Kelly, a political rookie who adopted a Tea Party approach to government that included getting rid of most of the federal government outside of the Defense Department—and public-works spending that benefits companies like Don Kelly Construction—said last week that he wanted to replace all income and payroll taxes with a single 10 percent flat tax on all Americans.

Kelly said he expected to run a "positive campaign" in the primary.

"The campaign is going to be about each candidate representing themselves," Kelly said. "I don't anticipate any kind of negative campaign."

But state Sen. Frank Antenori has already been taking shots at Kelly for dropping out of Southern Arizona politics in the wake of the Jan. 8 shootings.

"What's really astonishing is that (Kelly) had no intentions of running in the normal election, and he had already started cutting staff away, and all of a sudden, Mr. Opportunity is back in town," Antenori complained when Kelly first resurfaced.

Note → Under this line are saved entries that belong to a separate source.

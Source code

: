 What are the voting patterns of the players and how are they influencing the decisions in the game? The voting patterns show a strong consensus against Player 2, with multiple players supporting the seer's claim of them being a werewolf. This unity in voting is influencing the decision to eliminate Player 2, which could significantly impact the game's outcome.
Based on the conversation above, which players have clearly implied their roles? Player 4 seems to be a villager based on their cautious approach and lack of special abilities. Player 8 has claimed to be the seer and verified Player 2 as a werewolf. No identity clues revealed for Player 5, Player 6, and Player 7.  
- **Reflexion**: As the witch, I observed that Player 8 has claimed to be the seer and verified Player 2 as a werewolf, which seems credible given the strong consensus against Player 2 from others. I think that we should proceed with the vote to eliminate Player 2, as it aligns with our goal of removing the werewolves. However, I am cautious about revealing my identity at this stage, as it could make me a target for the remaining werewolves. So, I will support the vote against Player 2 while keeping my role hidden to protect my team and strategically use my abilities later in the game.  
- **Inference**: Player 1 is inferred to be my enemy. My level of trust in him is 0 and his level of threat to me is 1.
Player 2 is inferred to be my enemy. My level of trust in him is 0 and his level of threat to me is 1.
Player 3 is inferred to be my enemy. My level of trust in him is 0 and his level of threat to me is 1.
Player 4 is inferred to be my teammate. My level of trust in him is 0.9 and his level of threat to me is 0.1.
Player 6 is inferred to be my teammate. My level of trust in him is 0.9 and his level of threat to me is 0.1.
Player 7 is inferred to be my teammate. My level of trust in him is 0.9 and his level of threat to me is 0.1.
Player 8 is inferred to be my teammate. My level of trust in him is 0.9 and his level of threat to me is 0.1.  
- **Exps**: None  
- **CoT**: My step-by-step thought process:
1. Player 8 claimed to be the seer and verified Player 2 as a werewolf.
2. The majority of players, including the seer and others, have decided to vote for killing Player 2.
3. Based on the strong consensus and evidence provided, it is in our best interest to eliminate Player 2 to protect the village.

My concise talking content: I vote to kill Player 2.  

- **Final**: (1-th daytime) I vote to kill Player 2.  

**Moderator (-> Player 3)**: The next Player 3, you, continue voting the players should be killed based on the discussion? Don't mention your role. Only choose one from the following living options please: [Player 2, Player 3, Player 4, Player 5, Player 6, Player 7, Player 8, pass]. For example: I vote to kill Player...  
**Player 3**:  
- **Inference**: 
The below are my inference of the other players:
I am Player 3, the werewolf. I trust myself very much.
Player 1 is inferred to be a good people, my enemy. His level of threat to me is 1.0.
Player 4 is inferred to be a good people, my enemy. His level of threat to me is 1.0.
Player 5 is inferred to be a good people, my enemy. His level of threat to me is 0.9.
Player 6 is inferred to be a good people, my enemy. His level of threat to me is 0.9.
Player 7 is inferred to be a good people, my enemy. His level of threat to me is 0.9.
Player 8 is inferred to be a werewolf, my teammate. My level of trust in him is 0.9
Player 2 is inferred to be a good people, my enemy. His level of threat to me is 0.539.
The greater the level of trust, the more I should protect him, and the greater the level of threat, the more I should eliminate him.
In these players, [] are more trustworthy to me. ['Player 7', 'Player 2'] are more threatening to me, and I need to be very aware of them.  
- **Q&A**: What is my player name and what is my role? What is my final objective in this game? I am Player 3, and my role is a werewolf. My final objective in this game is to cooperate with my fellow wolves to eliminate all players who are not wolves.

The former Green Beret said he has been in the thick of political battles over redistricting and a city of Tucson election, while Kelly was nowhere to be found.

"We went through a period of time in the state when there were a lot of political battles," Antenori said. "Some of us stayed to fight those battles and work for the conservative cause in the party, and some of us didn't. When the going gets tough, Jesse Kelly gets going."

When asked to respond to Antenori's attack, Kelly offered up the defense that his job with the family construction business requires him to travel.

"My wife and I are raising our two boys right here in Southern Arizona," said Kelly, who declined to explain where his family has actually been living over the last year.

We had thought the field would be complete with the entrance of Kelly and Dave Sitton, but we're hearing more buzz about the possible candidacy of Martha McSally, a former Air Force pilot.

McSally has an impressive resume: An A-10 Thunderbolt pilot, she was the first American woman to fly in combat, and was the commander of the 354th Fighter Squadron here at Davis-Monthan. She holds a master's degree from Harvard's John F. Kennedy School of Government and had a high-profile role in suing the Department of Defense over rules that required her to wear body-covering garb while traveling off-base in Saudi Arabia.

There are plenty of hurdles for a McSally campaign to overcome. She doesn't have a household name. Signatures for the race are due by Feb. 27. Money will be hard to raise. (We hear Sitton is doing well in that department, while Antenori is struggling.)

On the other hand, getting into a race like this could do wonders for her name ID, and maybe even position her strategically for the regular election later this year.


GOING AFTER GRIJALVA

David Crowe Robles, a local defense contractor, is announcing plans to take on Congressman Raúl Grijalva in the Aug. 28 Democratic primary in the new Congressional District 3.

Crowe Robles, who had been known as just David Crowe, appears to be getting in touch with his Hispanic roots by adopting his mother's maiden name as part of his new political identity. That political identity seems a bit in flux, given that he was a Republican until he started flirting with the idea of running for the U.S. Senate last year (before Richard Carmona got into that race).

In 2010, Crowe backed Grijalva's Republican opponent, Ruth McClung, saying in a press release: "We have people in Washington, D.C., who create problems, (and) others who see them, but can do nothing. There are very few politicians with science or technical degrees. Ruth McClung has the background, training and practical experience to actually find solutions and solve problems."

(BTW, we got an email this week from McClung, who informed supporters that she's not climbing into the political ring in 2012.)

Crowe—or Crowe Robles—isn't the only Democrat who wants a piece of Grijalva's hide. Former state lawmaker Amanda Aguirre of Yuma is also assembling a campaign.